Records from a dataset:
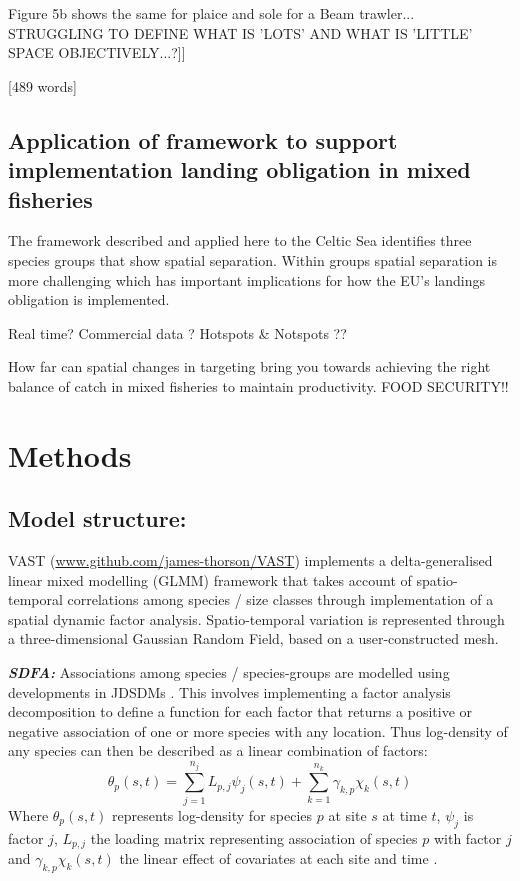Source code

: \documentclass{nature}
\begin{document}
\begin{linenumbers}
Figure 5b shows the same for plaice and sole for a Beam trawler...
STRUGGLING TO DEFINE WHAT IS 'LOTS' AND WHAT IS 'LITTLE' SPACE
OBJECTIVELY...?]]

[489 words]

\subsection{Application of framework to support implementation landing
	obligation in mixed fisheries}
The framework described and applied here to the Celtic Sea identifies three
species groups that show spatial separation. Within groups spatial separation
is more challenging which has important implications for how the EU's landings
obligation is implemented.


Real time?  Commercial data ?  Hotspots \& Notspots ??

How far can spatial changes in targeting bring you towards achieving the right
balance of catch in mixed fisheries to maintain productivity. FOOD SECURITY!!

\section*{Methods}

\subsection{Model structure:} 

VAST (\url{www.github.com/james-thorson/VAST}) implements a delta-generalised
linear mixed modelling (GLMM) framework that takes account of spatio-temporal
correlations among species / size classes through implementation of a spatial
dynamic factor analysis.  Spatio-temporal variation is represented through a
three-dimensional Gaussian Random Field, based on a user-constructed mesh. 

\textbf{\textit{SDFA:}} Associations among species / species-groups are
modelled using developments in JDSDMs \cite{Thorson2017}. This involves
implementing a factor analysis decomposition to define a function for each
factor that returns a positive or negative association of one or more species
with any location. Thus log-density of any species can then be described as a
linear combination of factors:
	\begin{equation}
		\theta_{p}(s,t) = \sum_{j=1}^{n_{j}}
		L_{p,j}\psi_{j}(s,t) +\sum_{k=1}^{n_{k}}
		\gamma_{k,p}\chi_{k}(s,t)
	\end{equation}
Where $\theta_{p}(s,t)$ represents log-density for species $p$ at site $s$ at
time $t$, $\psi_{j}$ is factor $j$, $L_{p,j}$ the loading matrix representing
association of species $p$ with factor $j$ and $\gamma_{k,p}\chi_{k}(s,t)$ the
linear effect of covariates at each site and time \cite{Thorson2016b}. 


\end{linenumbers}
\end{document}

> [EXERCISE]:
Retype all records exactly as shown above, images excluded.

> [WRITTEN SOLUTION]:
Source code

: \documentclass{nature}
\begin{document}
\begin{linenumbers}
Figure 5b shows the same for plaice and sole for a Beam trawler...
STRUGGLING TO DEFINE WHAT IS 'LOTS' AND WHAT IS 'LITTLE' SPACE
OBJECTIVELY...?]]

[489 words]

\subsection{Application of framework to support implementation landing
	obligation in mixed fisheries}
The framework described and applied here to the Celtic Sea identifies three
species groups that show spatial separation. Within groups spatial separation
is more challenging which has important implications for how the EU's landings
obligation is implemented.


Real time?  Commercial data ?  Hotspots \& Notspots ??

How far can spatial changes in targeting bring you towards achieving the right
balance of catch in mixed fisheries to maintain productivity. FOOD SECURITY!!

\section*{Methods}

\subsection{Model structure:} 

VAST (\url{www.github.com/james-thorson/VAST}) implements a delta-generalised
linear mixed modelling (GLMM) framework that takes account of spatio-temporal
correlations among species / size classes through implementation of a spatial
dynamic factor analysis.  Spatio-temporal variation is represented through a
three-dimensional Gaussian Random Field, based on a user-constructed mesh. 

\textbf{\textit{SDFA:}} Associations among species / species-groups are
modelled using developments in JDSDMs \cite{Thorson2017}. This involves
implementing a factor analysis decomposition to define a function for each
factor that returns a positive or negative association of one or more species
with any location. Thus log-density of any species can then be described as a
linear combination of factors:
	\begin{equation}
		\theta_{p}(s,t) = \sum_{j=1}^{n_{j}}
		L_{p,j}\psi_{j}(s,t) +\sum_{k=1}^{n_{k}}
		\gamma_{k,p}\chi_{k}(s,t)
	\end{equation}
Where $\theta_{p}(s,t)$ represents log-density for species $p$ at site $s$ at
time $t$, $\psi_{j}$ is factor $j$, $L_{p,j}$ the loading matrix representing
association of species $p$ with factor $j$ and $\gamma_{k,p}\chi_{k}(s,t)$ the
linear effect of covariates at each site and time \cite{Thorson2016b}. 


\end{linenumbers}
\end{document}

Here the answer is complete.